> **Task details**: Filter the entries for the word "these". Copy each line that has it.

> **Listed records**:

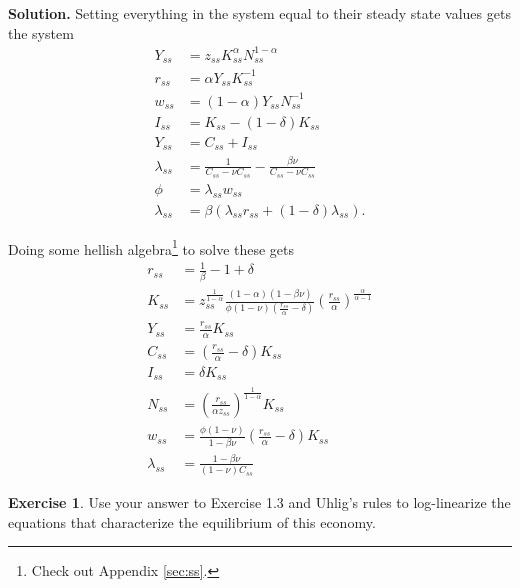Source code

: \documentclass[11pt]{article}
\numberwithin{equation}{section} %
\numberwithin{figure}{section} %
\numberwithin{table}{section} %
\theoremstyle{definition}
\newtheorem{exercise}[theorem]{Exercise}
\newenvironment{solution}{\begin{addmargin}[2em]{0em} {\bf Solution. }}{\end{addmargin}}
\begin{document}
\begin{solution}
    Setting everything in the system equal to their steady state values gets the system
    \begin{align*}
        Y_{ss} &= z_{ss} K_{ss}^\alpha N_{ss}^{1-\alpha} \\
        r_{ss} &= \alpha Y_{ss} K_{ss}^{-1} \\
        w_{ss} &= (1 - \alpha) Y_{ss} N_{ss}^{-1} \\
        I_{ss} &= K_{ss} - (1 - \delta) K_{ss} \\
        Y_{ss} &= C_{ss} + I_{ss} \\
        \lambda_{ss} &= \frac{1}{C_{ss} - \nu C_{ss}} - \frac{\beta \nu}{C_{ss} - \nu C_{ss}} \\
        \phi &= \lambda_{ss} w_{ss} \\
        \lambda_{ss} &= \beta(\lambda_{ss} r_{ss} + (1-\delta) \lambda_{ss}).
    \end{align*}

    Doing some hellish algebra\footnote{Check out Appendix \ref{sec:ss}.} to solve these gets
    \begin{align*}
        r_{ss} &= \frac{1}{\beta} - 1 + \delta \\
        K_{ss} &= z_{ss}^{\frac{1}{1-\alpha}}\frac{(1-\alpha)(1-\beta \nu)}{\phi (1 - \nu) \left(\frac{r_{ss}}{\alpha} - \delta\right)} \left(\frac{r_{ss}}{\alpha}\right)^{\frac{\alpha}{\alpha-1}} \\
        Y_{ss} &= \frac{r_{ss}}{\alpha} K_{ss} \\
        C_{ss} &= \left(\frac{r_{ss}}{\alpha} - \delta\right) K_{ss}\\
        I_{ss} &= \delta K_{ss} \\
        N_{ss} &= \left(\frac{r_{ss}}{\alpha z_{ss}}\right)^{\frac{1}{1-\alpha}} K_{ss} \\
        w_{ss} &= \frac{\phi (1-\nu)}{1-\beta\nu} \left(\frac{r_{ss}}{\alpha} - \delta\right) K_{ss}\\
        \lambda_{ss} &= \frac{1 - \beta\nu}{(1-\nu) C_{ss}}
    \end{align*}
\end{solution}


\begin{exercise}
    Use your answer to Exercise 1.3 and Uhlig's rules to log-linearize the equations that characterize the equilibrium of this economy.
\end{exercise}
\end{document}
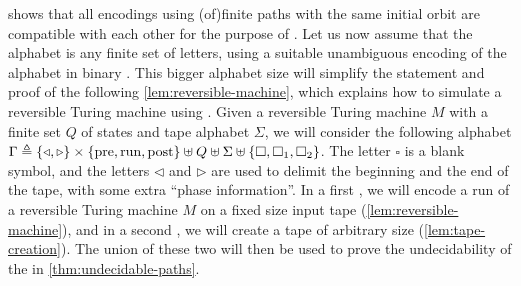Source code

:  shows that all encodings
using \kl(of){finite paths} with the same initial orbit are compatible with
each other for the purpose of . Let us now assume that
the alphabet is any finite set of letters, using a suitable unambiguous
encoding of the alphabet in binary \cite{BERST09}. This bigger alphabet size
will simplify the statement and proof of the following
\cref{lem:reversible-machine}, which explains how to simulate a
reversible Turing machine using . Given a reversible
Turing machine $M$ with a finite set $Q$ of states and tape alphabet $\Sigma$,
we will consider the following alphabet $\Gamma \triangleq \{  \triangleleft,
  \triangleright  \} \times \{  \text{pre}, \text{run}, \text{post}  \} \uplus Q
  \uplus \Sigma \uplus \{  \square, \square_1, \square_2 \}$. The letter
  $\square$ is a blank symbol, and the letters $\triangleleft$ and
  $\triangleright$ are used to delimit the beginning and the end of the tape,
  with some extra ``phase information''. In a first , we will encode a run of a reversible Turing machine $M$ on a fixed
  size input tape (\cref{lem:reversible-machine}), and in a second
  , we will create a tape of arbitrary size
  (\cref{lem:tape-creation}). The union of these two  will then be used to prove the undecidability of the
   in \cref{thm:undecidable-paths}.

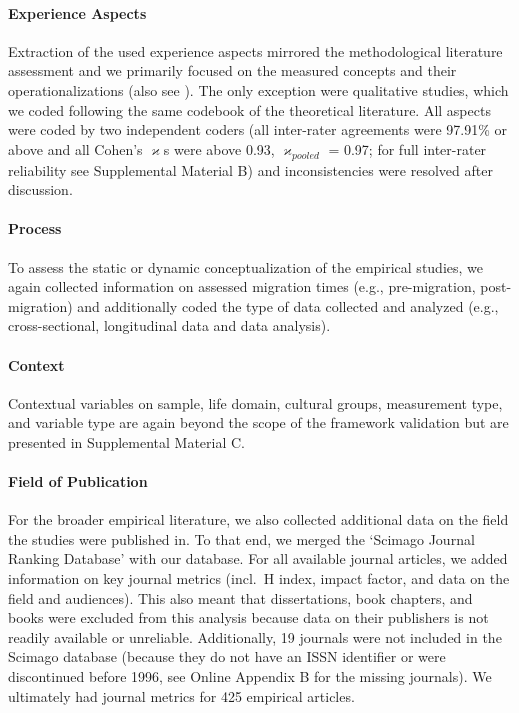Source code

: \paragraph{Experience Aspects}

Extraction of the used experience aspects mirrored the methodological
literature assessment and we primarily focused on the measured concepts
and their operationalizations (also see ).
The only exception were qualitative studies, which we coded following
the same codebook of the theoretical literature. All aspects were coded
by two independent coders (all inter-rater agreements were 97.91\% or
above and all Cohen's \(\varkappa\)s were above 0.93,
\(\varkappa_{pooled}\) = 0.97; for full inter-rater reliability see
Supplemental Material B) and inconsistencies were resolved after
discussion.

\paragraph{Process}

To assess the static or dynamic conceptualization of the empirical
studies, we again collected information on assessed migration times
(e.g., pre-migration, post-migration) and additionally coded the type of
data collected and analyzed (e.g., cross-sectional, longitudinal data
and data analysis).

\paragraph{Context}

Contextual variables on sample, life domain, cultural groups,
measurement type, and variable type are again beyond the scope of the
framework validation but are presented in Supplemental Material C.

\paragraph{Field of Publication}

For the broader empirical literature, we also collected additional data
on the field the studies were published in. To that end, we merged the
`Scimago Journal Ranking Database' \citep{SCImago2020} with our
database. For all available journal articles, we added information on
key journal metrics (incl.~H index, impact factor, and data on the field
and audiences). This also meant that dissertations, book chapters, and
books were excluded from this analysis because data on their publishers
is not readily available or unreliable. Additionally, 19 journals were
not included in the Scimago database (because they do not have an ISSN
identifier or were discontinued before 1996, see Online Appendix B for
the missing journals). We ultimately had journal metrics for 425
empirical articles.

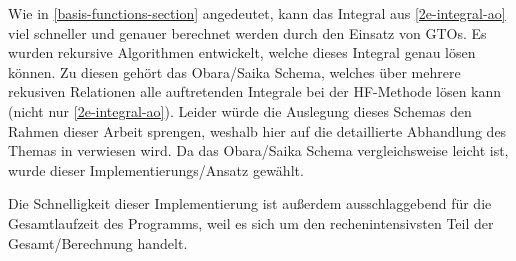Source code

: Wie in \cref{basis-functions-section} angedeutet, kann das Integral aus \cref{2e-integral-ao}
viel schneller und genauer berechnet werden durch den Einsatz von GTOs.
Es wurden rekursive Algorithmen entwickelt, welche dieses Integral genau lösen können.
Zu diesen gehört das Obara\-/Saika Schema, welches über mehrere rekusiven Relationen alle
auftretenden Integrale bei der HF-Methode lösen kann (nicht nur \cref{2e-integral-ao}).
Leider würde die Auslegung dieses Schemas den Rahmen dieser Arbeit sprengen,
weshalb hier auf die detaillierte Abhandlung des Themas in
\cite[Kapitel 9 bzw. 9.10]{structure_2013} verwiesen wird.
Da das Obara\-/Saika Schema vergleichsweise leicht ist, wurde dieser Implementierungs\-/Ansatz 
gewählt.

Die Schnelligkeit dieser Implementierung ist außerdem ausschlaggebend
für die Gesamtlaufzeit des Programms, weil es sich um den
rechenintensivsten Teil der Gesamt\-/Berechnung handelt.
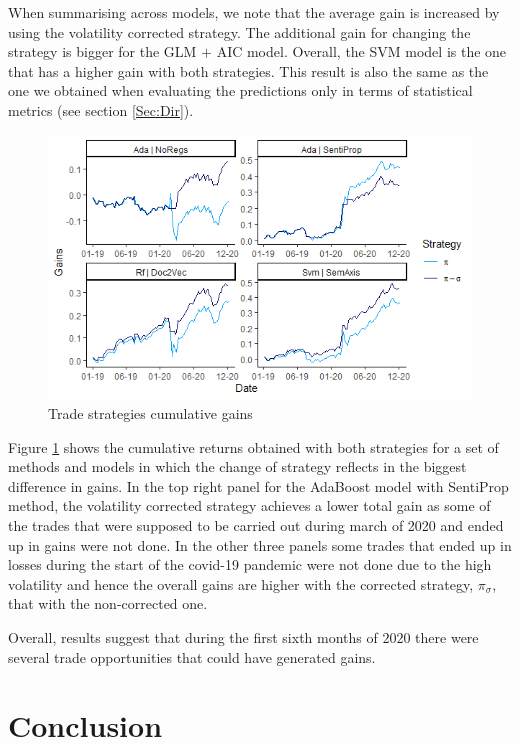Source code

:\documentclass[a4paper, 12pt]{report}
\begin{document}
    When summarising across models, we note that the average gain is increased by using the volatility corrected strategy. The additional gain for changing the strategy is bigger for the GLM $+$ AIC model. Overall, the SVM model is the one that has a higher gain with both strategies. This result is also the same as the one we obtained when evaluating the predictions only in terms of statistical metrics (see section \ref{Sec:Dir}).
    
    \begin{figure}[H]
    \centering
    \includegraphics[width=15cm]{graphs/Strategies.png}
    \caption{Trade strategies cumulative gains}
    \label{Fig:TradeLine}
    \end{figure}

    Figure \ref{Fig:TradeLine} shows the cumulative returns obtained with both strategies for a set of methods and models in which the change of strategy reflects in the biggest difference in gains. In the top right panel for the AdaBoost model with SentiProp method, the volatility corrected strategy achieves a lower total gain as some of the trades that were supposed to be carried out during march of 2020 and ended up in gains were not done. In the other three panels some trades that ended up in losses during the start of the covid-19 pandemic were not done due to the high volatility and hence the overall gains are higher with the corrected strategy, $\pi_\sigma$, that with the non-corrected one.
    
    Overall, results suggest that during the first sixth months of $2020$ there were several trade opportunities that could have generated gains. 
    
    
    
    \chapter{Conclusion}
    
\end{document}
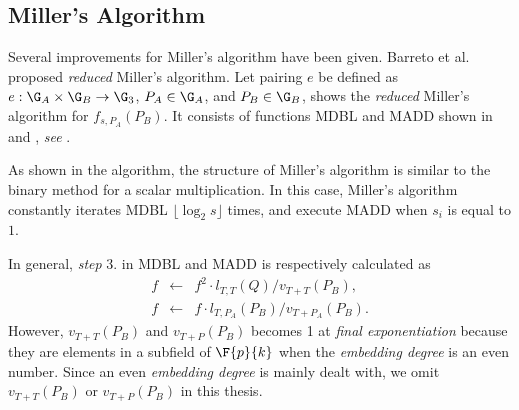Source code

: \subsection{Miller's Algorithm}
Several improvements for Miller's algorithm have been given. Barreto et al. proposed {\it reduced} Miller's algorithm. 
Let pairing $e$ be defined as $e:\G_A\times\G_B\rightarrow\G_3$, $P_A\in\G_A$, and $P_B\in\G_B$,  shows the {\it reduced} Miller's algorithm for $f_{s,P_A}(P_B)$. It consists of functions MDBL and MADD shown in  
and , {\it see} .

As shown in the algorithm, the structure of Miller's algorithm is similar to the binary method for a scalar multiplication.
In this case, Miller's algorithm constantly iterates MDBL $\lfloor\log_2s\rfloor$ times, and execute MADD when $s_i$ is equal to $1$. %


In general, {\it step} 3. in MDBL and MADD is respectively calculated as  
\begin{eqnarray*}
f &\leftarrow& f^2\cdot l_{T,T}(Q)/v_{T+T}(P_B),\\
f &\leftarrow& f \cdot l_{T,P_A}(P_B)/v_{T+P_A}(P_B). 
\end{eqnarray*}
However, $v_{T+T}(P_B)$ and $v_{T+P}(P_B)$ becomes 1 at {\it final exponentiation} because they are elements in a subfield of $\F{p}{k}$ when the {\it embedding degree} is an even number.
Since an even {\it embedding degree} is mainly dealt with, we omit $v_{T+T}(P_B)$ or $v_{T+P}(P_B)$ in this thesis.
---
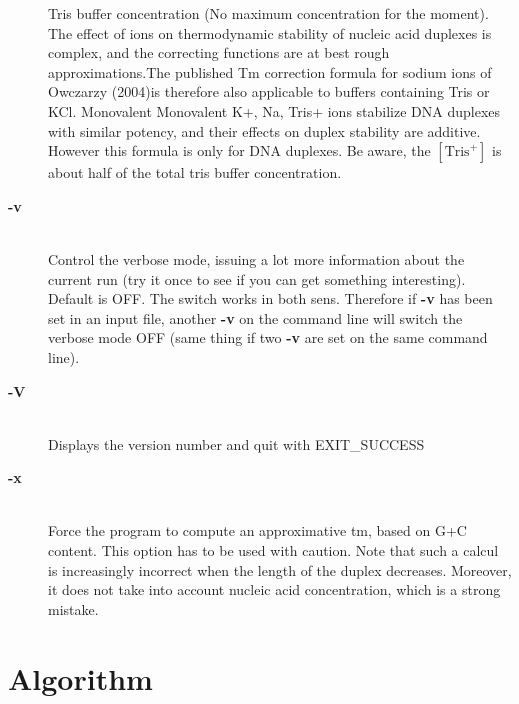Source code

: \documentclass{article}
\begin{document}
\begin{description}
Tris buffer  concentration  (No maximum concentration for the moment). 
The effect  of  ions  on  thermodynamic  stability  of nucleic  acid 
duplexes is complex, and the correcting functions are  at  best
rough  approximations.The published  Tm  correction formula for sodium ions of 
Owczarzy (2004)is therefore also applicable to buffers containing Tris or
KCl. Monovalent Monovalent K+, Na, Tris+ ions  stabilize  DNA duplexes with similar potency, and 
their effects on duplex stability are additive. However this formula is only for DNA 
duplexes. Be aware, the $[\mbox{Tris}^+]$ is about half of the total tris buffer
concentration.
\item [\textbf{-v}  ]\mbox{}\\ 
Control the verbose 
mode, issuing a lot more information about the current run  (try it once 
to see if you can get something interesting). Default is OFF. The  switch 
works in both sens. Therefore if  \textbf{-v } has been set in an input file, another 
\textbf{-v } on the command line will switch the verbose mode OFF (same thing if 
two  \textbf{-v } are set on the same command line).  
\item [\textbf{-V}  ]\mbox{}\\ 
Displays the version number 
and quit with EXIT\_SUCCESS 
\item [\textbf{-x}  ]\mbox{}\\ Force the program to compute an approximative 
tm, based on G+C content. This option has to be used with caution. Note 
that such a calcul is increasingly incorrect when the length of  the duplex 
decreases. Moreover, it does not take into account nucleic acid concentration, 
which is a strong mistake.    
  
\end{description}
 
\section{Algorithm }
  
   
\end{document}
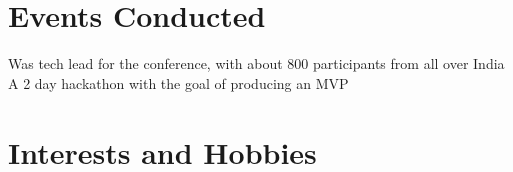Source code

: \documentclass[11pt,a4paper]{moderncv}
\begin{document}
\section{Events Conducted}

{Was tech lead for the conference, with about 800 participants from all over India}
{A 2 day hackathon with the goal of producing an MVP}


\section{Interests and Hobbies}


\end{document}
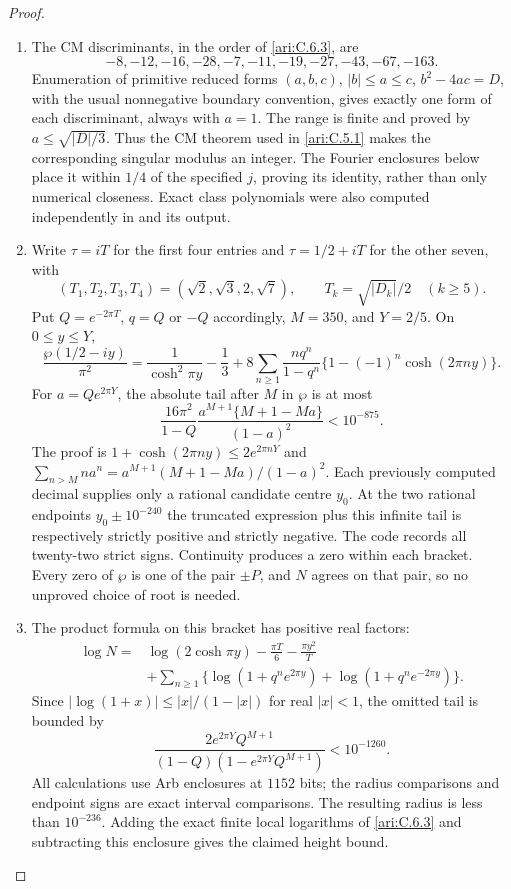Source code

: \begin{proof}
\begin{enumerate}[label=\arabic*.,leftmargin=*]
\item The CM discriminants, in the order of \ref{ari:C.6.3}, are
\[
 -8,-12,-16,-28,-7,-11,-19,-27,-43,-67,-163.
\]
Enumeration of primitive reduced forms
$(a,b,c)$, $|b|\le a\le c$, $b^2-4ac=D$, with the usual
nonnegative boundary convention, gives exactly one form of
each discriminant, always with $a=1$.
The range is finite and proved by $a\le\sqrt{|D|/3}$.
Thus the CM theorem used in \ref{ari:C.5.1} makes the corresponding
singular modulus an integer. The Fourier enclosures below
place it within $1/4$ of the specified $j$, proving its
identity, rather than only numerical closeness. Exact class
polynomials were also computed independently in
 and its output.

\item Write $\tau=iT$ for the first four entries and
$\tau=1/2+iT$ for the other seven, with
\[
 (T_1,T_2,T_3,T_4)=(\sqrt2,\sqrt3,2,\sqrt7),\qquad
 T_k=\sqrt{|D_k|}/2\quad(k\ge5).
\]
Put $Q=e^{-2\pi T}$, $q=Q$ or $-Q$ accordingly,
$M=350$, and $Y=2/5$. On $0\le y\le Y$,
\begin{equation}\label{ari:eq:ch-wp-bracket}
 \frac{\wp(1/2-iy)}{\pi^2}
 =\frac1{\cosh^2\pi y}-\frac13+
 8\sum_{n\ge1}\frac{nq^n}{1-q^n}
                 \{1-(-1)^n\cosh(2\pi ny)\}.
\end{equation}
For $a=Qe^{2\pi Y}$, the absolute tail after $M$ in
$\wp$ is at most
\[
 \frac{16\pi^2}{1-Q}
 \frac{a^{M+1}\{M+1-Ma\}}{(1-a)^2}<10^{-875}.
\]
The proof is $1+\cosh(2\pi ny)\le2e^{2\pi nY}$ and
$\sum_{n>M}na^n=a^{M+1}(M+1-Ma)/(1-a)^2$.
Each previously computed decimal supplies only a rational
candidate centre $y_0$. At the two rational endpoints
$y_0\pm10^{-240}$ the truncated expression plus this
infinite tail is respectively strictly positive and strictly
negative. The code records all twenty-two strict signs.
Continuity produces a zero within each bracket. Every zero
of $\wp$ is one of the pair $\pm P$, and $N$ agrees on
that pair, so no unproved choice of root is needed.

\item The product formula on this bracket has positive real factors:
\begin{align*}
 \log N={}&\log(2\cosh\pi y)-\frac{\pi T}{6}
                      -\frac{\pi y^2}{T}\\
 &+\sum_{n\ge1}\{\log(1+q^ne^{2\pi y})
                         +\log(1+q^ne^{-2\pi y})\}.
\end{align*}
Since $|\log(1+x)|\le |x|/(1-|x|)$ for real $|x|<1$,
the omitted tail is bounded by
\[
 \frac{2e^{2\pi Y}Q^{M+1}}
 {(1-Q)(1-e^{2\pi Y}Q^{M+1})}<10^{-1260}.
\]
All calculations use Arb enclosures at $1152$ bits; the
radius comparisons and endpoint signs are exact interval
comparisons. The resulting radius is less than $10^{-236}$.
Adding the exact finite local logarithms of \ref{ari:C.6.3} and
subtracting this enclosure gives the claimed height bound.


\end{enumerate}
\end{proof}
==
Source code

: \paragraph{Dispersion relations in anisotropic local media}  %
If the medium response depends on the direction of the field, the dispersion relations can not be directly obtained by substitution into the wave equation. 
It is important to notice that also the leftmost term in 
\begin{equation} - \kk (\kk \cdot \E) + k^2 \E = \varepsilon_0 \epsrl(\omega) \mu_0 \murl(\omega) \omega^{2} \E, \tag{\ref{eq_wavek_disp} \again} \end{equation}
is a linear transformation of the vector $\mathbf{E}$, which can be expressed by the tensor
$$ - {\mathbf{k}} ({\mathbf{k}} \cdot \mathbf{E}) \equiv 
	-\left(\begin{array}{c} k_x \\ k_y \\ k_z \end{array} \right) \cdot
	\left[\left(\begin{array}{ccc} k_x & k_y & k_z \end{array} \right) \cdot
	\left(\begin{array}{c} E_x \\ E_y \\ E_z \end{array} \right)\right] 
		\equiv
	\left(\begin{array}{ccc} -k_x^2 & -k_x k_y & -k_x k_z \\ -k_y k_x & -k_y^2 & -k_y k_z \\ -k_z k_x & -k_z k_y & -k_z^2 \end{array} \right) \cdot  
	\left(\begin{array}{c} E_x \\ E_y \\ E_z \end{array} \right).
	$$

> **Written solution**:
    Doing some hellish algebra\footnote{Check out Appendix \ref{sec:ss}.} to solve these gets
  (\cref{lem:tape-creation}). The union of these two  will then be used to prove the undecidability of the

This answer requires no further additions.